Search the records for "need" and copy each line that holds it.

> [Records to process]
-- Opening Marker --

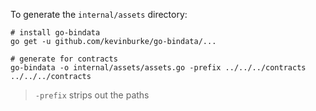 
To generate the `internal/assets` directory:

```
# install go-bindata
go get -u github.com/kevinburke/go-bindata/...

# generate for contracts
go-bindata -o internal/assets/assets.go -prefix ../../../contracts ../../../contracts
```

> `-prefix` strips out the paths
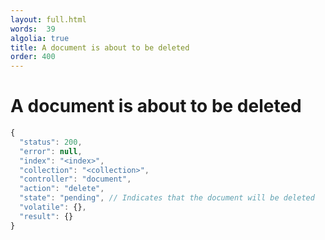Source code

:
 ```yaml
---
layout: full.html
words:  39
algolia: true
title: A document is about to be deleted
order: 400
---
```


# A document is about to be deleted

```javascript
{
  "status": 200,
  "error": null,
  "index": "<index>",
  "collection": "<collection>",
  "controller": "document",
  "action": "delete",
  "state": "pending", // Indicates that the document will be deleted
  "volatile": {},
  "result": {}
}
```
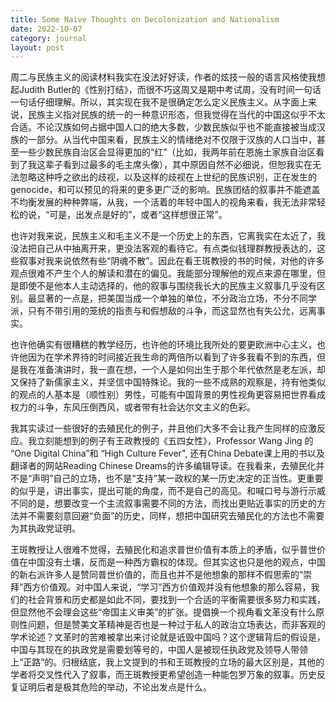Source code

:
 ```yaml
---
title: Some Naive Thoughts on Decolonization and Nationalism
date: 2022-10-07
category: journal
layout: post
---
```


周二与民族主义的阅读材料我实在没法好好读，作者的炫技一般的语言风格使我想起Judith Butler的《性别打结》，而很不巧这周又是期中考试周，没有时间一句话一句话仔细理解。所以，其实现在我不是很确定怎么定义民族主义。从字面上来说，民族主义指对民族的统一的一种意识形态，但我觉得在当代的中国这似乎不太合适。不论汉族如何占据中国人口的绝大多数，少数民族似乎也不能直接被当成汉族的一部分。从当代中国来看，民族主义的情绪绝对不仅限于汉族的人口当中，甚至一些少数民族自治区会显得更加的“红”（比如，我两年前在恩施土家族自治区看到了我这辈子看到过最多的毛主席头像），其中原因自然不必细说，但恕我实在无法忽略这种呼之欲出的歧视，以及这样的歧视在上世纪的民族识别，正在发生的genocide，和可以预见的将来的更多更广泛的影响。民族团结的叙事并不能遮盖不均衡发展的种种弊端，从我，一个活着的年轻中国人的视角来看，我无法非常轻松的说，“可是，出发点是好的”，或者“这样想很正常”。

也许对我来说，民族主义和毛主义不是一个历史上的东西，它离我实在太近了，我没法把自己从中抽离开来，更没法客观的看待它。有点类似钱理群教授表达的，这些叙事对我来说依然有些“阴魂不散”。因此在看王斑教授的书的时候，对他的许多观点很难不产生个人的解读和潜在的偏见。我能部分理解他的观点来源在哪里，但是即使不是他本人主动选择的，他的叙事与围绕我长大的民族主义叙事几乎没有区别。最显著的一点是，把美国当成一个单独的单位，不分政治立场，不分不同学派，只有不带引用的笼统的指责与和假想敌的斗争，而这显然也有失公允，远离事实。

也许他确实有很糟糕的教学经历，也许他的环境比我所处的要更欧洲中心主义，也许他因为在学术界待的时间接近我生命的两倍所以看到了许多我看不到的东西，但是我在准备演讲时，我一直在想，一个人是如何出生于那个年代依然是老左派，却又保持了新儒家主义，并坚信中国特殊论。我的一些不成熟的观察是，持有他类似的观点的人基本是（顺性别）男性，可能有中国背景的男性视角更容易把世界看成权力的斗争，东风压倒西风，或者带有社会达尔文主义的色彩。

我其实读过一些很好的去殖民化的例子，并且他们大多不会让我产生同样的应激反应。我立刻能想到的例子有王政教授的《五四女性》，Professor Wang Jing 的 “One Digital China”和 “High Culture Fever", 还有China Debate课上用的书以及翻译者的网站Reading Chinese Dreams的许多编辑导读。在我看来，去殖民化并不是“声明”自己的立场，也不是“支持”某一政权的某一历史决定的正当性。更重要的似乎是，讲出事实，提出可能的角度，而不是自己的高见。和喊口号与游行示威不同的是，想要改变一个主流叙事需要不同的方法，而找出更贴近事实的历史的方法并不需要刻意回避“负面”的历史，同样，想把中国研究去殖民化的方法也不需要为其执政党证明。

王斑教授让人很难不觉得，去殖民化和追求普世价值有本质上的矛盾，似乎普世价值在中国没有土壤，反而是一种西方霸权的体现。但其实这也只是他的观点，中国的新右派许多人是赞同普世价值的，而且也并不是他想象的那样不假思索的“崇拜”西方价值观。对中国人来说，“学习”西方价值观并没有他想象的那么容易，我们的社会背景和历史都是如此不同，要找到一个合适的平衡需要很多努力和实践，但显然他不会理会这些“帝国主义审美”的扩张。提倡换一个视角看文革没有什么原则性问题，但是赞美文革精神是否也是一种过于私人的政治立场表达，而非客观的学术论述？文革时的苦难被拿出来讨论就是诋毁中国吗？这个逻辑背后的假设是，中国与其现在的执政党是需要划等号的，中国人是被现任执政党及领导人带领上“正路”的。归根结底，我上文提到的书和王斑教授的立场的最大区别是，其他的学者将交叉性代入了叙事，而王斑教授更希望创造一种能包罗万象的叙事。历史反复证明后者是极其危险的举动，不论出发点是什么。

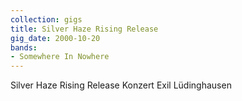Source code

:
 ```yaml
---
collection: gigs
title: Silver Haze Rising Release
gig_date: 2000-10-20
bands:
- Somewhere In Nowhere
---
```


Silver Haze Rising Release	Konzert	Exil Lüdinghausen	
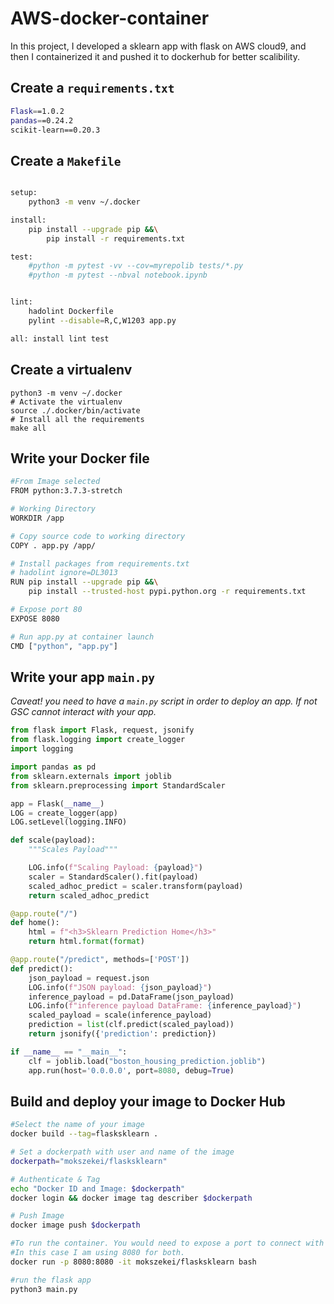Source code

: # AWS-docker-container

In this project, I developed a sklearn app with flask on AWS cloud9, and then I containerized it and pushed it to dockerhub for better scalibility.

## Create a `requirements.txt`
```bash
Flask==1.0.2
pandas==0.24.2
scikit-learn==0.20.3
```

## Create a `Makefile`
```bash

setup:
	python3 -m venv ~/.docker

install:
	pip install --upgrade pip &&\
		pip install -r requirements.txt

test:
	#python -m pytest -vv --cov=myrepolib tests/*.py
	#python -m pytest --nbval notebook.ipynb


lint:
	hadolint Dockerfile 
	pylint --disable=R,C,W1203 app.py

all: install lint test
```

## Create a virtualenv
```
python3 -m venv ~/.docker
# Activate the virtualenv
source ./.docker/bin/activate
# Install all the requirements
make all
```

## Write your Docker file
```bash
#From Image selected
FROM python:3.7.3-stretch

# Working Directory
WORKDIR /app

# Copy source code to working directory
COPY . app.py /app/

# Install packages from requirements.txt
# hadolint ignore=DL3013
RUN pip install --upgrade pip &&\
    pip install --trusted-host pypi.python.org -r requirements.txt

# Expose port 80
EXPOSE 8080

# Run app.py at container launch
CMD ["python", "app.py"]
```

## Write your app `main.py`
*Caveat! you need to have a `main.py` script in order to deploy an app. If not GSC cannot interact with your app.*

```python
from flask import Flask, request, jsonify
from flask.logging import create_logger
import logging

import pandas as pd
from sklearn.externals import joblib
from sklearn.preprocessing import StandardScaler

app = Flask(__name__)
LOG = create_logger(app)
LOG.setLevel(logging.INFO)

def scale(payload):
    """Scales Payload"""

    LOG.info(f"Scaling Payload: {payload}")
    scaler = StandardScaler().fit(payload)
    scaled_adhoc_predict = scaler.transform(payload)
    return scaled_adhoc_predict

@app.route("/")
def home():
    html = f"<h3>Sklearn Prediction Home</h3>"
    return html.format(format)

@app.route("/predict", methods=['POST'])
def predict():
    json_payload = request.json
    LOG.info(f"JSON payload: {json_payload}")
    inference_payload = pd.DataFrame(json_payload)
    LOG.info(f"inference payload DataFrame: {inference_payload}")
    scaled_payload = scale(inference_payload)
    prediction = list(clf.predict(scaled_payload))
    return jsonify({'prediction': prediction})

if __name__ == "__main__":
    clf = joblib.load("boston_housing_prediction.joblib")
    app.run(host='0.0.0.0', port=8080, debug=True)
```
## Build and deploy your image to Docker Hub
```bash
#Select the name of your image
docker build --tag=flasksklearn .

# Set a dockerpath with user and name of the image
dockerpath="mokszekei/flasksklearn"

# Authenticate & Tag
echo "Docker ID and Image: $dockerpath"
docker login && docker image tag describer $dockerpath

# Push Image
docker image push $dockerpath 

#To run the container. You would need to expose a port to connect with the docker port.
#In this case I am using 8080 for both.
docker run -p 8080:8080 -it mokszekei/flasksklearn bash   

#run the flask app
python3 main.py
```
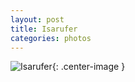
 ```yaml
---
layout: post
title: Isarufer
categories: photos
---
```


![Isarufer](https://i.imgur.com/QN0E8cI.jpg){: .center-image }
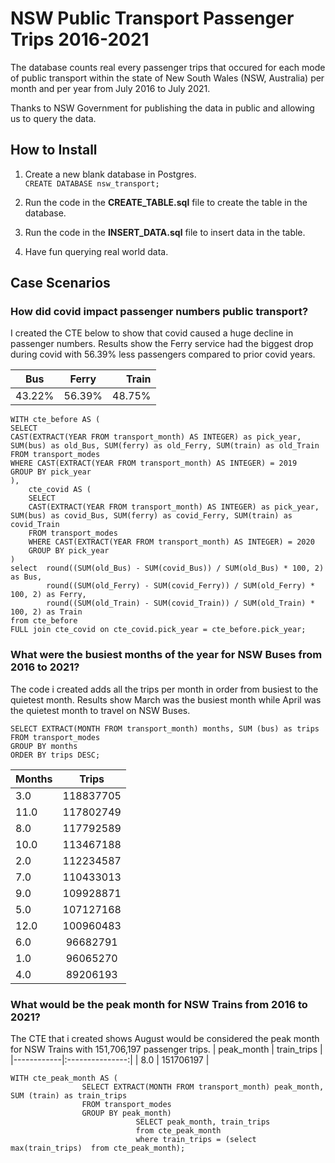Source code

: # NSW Public Transport Passenger Trips 2016-2021

The database counts real every passenger trips that occured for each mode of public transport within the state of New South Wales (NSW, Australia) per month and per year from July 2016 to July 2021.

Thanks to NSW Government for publishing the data in public and allowing us to query the data. 


## How to Install

1. Create a new blank database in Postgres.  
	`CREATE DATABASE nsw_transport;`

2. Run the code in the **CREATE_TABLE.sql** file to create the table in the database.

3. Run the code in the **INSERT_DATA.sql** file to insert data in the table. 

4. Have fun querying real world data. 






## Case Scenarios


### How did covid impact passenger numbers public transport?
I created the CTE below to show that covid caused a huge decline in passenger numbers.
Results show the Ferry service had the biggest drop during covid with 56.39% less passengers compared to prior covid years. 

| Bus    | Ferry  | Train  |
| -------|:------:| ------:|
| 43.22% | 56.39% | 48.75% |



``` 
WITH cte_before AS (
SELECT 
CAST(EXTRACT(YEAR FROM transport_month) AS INTEGER) as pick_year, SUM(bus) as old_Bus, SUM(ferry) as old_Ferry, SUM(train) as old_Train
FROM transport_modes
WHERE CAST(EXTRACT(YEAR FROM transport_month) AS INTEGER) = 2019
GROUP BY pick_year
),
    cte_covid AS (
    SELECT 
    CAST(EXTRACT(YEAR FROM transport_month) AS INTEGER) as pick_year, SUM(bus) as covid_Bus, SUM(ferry) as covid_Ferry, SUM(train) as covid_Train
    FROM transport_modes
    WHERE CAST(EXTRACT(YEAR FROM transport_month) AS INTEGER) = 2020
    GROUP BY pick_year
)
select  round((SUM(old_Bus) - SUM(covid_Bus)) / SUM(old_Bus) * 100, 2) as Bus,
        round((SUM(old_Ferry) - SUM(covid_Ferry)) / SUM(old_Ferry) * 100, 2) as Ferry,
        round((SUM(old_Train) - SUM(covid_Train)) / SUM(old_Train) * 100, 2) as Train 
from cte_before
FULL join cte_covid on cte_covid.pick_year = cte_before.pick_year;
```

### What were the busiest months of the year for NSW Buses from 2016 to 2021?
The code i created adds all the trips per month in order from busiest to the quietest month. 
Results show March was the busiest month while April was the quietest month to travel on NSW Buses. 

```
SELECT EXTRACT(MONTH FROM transport_month) months, SUM (bus) as trips
FROM transport_modes
GROUP BY months
ORDER BY trips DESC;
```

| Months |  Trips    |
|--------|:---------:|
| 3.0	 | 118837705 |
| 11.0	 | 117802749 |
| 8.0	 | 117792589 |
| 10.0	 | 113467188 |
| 2.0	 | 112234587 |
| 7.0	 | 110433013 |
| 9.0	 | 109928871 |
| 5.0	 | 107127168 |
| 12.0	 | 100960483 |
| 6.0	 | 96682791  |
| 1.0	 | 96065270  |
| 4.0	 | 89206193  |

### What would be the peak month for NSW Trains from 2016 to 2021?
The CTE that i created shows August would be considered the peak month for NSW Trains with 151,706,197 passenger trips. 
| peak_month |  train_trips    |
|------------|:---------------:|
| 8.0	     | 151706197       |

```
WITH cte_peak_month AS (
                SELECT EXTRACT(MONTH FROM transport_month) peak_month, SUM (train) as train_trips
                FROM transport_modes
                GROUP BY peak_month)
                            SELECT peak_month, train_trips
                            from cte_peak_month
                            where train_trips = (select max(train_trips)  from cte_peak_month);
```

-- Closing Marker --

> [Exercise output]
*Caveat! you need to have a `main.py` script in order to deploy an app. If not GSC cannot interact with your app.*
#To run the container. You would need to expose a port to connect with the docker port.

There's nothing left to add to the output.